How often can we say that we work with ever larger Excel files which eventually become too big and slow? Sometimes they even have more rows of data than Excel can accommodate! Those vlookups and sumifs start to crawl when there’s too much data, don’t they? With SAM data, we’re often dealing with hundreds of thousands of records extracted from discovery tools, creating unwieldy and bloated spreadsheet files.

If you can become comfortable with the basics of Access or SQL, you can take these burdensome, slow files, and let the database engine rip through queries and calculations in a fraction of the time required by Excel. What’s more, once you’ve established a format for the table, you can easily import NEW data and QUICKLY RERUN the same analyses without the setup time required in Excel. I won’t get into those basic skills in this forum, but you can see the benefit a database offers in this regard.

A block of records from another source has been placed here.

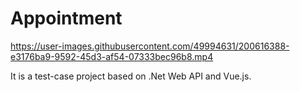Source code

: # Appointment
 
https://user-images.githubusercontent.com/49994631/200616388-e3176ba9-9592-45d3-af54-07333bec96b8.mp4

It is a test-case project based on .Net Web API and Vue.js.
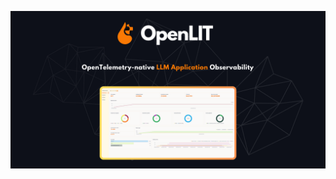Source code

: ![OpenLIT Banner](https://github.com/dokulabs/.github/blob/main/profile/assets/github-readme-main-banner.png?raw=true)
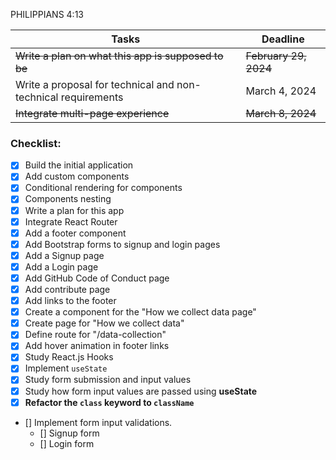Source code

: PHILIPPIANS 4:13 

| Tasks                                                               | Deadline                |
| -----------                                                         | -----------             |
| <s>Write a plan on what this app is supposed to be</s>              | <s>February 29, 2024</s>| 
| Write a proposal for technical and non-technical requirements       | March 4, 2024           | 
| <s>Integrate multi-page experience</s>                              | <s>March 8, 2024</s>   | 



### Checklist: 

- [x] Build the initial application 
- [x] Add custom components
- [x] Conditional rendering for components
- [x] Components nesting
- [x] Write a plan for this app
- [x] Integrate React Router
- [X] Add a footer component
- [x] Add Bootstrap forms to signup and login pages
- [x] Add a Signup page
- [x] Add a Login page
- [x] Add GitHub Code of Conduct page 
- [x] Add contribute page
- [x] Add links to the footer
- [x] Create a component for the "How we collect data page"
- [x] Create page for "How we collect data"
- [x] Define route for "/data-collection" 
- [x] Add hover animation in footer links
- [x] Study React.js Hooks 
- [x] Implement `useState`
- [x] Study form submission and input values
- [x] Study how form input values are passed using <b>useState</b> 
- [x] <b>Refactor the `class` keyword to `className`</b>  
- [] Implement form input validations.  
    - [] Signup form
    - [] Login form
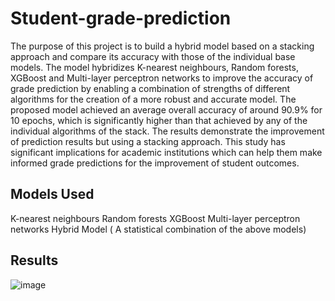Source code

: # Student-grade-prediction

The purpose of this project is to build a hybrid model based on a stacking approach and compare its accuracy with those of the individual base models. The model hybridizes K-nearest neighbours, Random forests, XGBoost and Multi-layer perceptron networks to improve the accuracy of grade prediction by enabling a combination of strengths of different algorithms for the creation of a more robust and accurate model. The proposed model achieved an average overall accuracy of around 90.9% for 10 epochs, which is significantly higher than that achieved by any of the individual algorithms of the stack. The results demonstrate the improvement of prediction results but using a stacking approach. This study has significant implications for academic institutions which can help them make informed grade predictions for the improvement of student outcomes.

## Models Used
K-nearest neighbours
Random forests
XGBoost
Multi-layer perceptron networks
Hybrid Model ( A statistical combination of the above models)

## Results 
![image](https://github.com/salonireddy/Student-grade-prediction/assets/83425697/e59606fb-cc16-45dc-b87c-3f964ea2b36c)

Sounds great, but it’s true there’s a significant caveat. With Excel, you have the beauty of almost limitless possibilities – you can put any kind of entry in any cell you choose; you can change your mind and put something completely new in a cell you previously populated. You can add colors and formatting to stress certain points. But in a database, the table is just a dumb container of data. Once you set the data types allowed in a given field, you cannot put just any value there – a numerical field requires numbers, not text; a date field is always a date field; etc. There’s little to no formatting available to highlight certain data. As you fill up that table with the data, it will just sit there, boring and basic. So why do it? Well, again, it comes down to the speed advantages afforded by databases when you’re ready to analyze the data.

Because you may not see the immediate need to use the database table, let’s say you prefer to continue working with Excel. This is certainly a valid approach – you’re familiar with Excel and its features after all. But there’s every reason to cultivate a habit of thinking of your Excel files as database tables – meaning forcing yourself to consider every column or row as one database field requiring consistent data types. Resist the temptation to break with these conventions as you add or manipulate data. A few suggestions to start with:

  • If you want to include a comment about a particular record, use a comment field to do so – avoid embedding comments using Excel’s “add comment” feature. 
  • Keep the column names brief and concise. Avoid lengthy field names.
  • Don’t repeat column names. If you must, make them unique by adding a numeric postfix.
  • Give each record a unique numerical ID. This is useful in databases, but also gives you a handy way to return to the original sort order after you’ve re-sorted the table.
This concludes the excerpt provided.